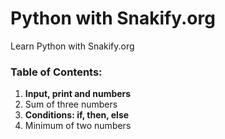 # Python with Snakify.org
Learn Python with Snakify.org

### Table of Contents:
1. __Input, print and numbers__
  1. Sum of three numbers
2. __Conditions: if, then, else__
  1. Minimum of two numbers
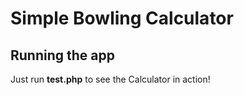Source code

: Simple Bowling Calculator
=========================

Running the app
---------------

Just run **test.php** to see the Calculator in action!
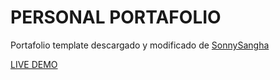 # PERSONAL PORTAFOLIO

Portafolio template descargado y modificado de [SonnySangha](https://github.com/sonnysangha/Resume-Portfolio-Starter-pack)

[LIVE DEMO](https://portafolio-limo.web.app/)
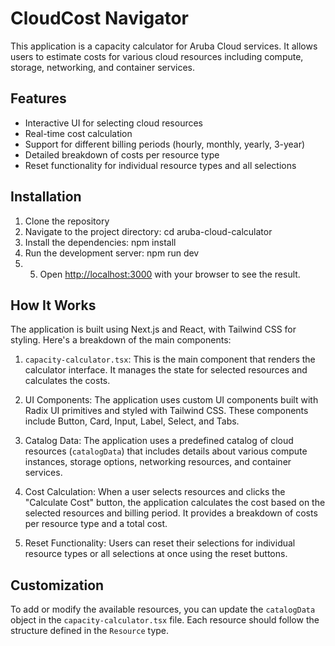 # CloudCost Navigator

This application is a capacity calculator for Aruba Cloud services. It allows users to estimate costs for various cloud resources including compute, storage, networking, and container services.

## Features

- Interactive UI for selecting cloud resources
- Real-time cost calculation
- Support for different billing periods (hourly, monthly, yearly, 3-year)
- Detailed breakdown of costs per resource type
- Reset functionality for individual resource types and all selections

## Installation

1. Clone the repository
2. Navigate to the project directory: cd aruba-cloud-calculator
3. Install the dependencies: npm install
4. Run the development server: npm run dev
5. 5. Open [http://localhost:3000](http://localhost:3000) with your browser to see the result.

## How It Works

The application is built using Next.js and React, with Tailwind CSS for styling. Here's a breakdown of the main components:

1. `capacity-calculator.tsx`: This is the main component that renders the calculator interface. It manages the state for selected resources and calculates the costs.

2. UI Components: The application uses custom UI components built with Radix UI primitives and styled with Tailwind CSS. These components include Button, Card, Input, Label, Select, and Tabs.

3. Catalog Data: The application uses a predefined catalog of cloud resources (`catalogData`) that includes details about various compute instances, storage options, networking resources, and container services.

4. Cost Calculation: When a user selects resources and clicks the "Calculate Cost" button, the application calculates the cost based on the selected resources and billing period. It provides a breakdown of costs per resource type and a total cost.

5. Reset Functionality: Users can reset their selections for individual resource types or all selections at once using the reset buttons.

## Customization

To add or modify the available resources, you can update the `catalogData` object in the `capacity-calculator.tsx` file. Each resource should follow the structure defined in the `Resource` type.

────────────────────────────────────────

* **Assignment**
Look through the listing above and count the lines where the string "container" appears. Report the number only.

* **Solution for this exercise**
2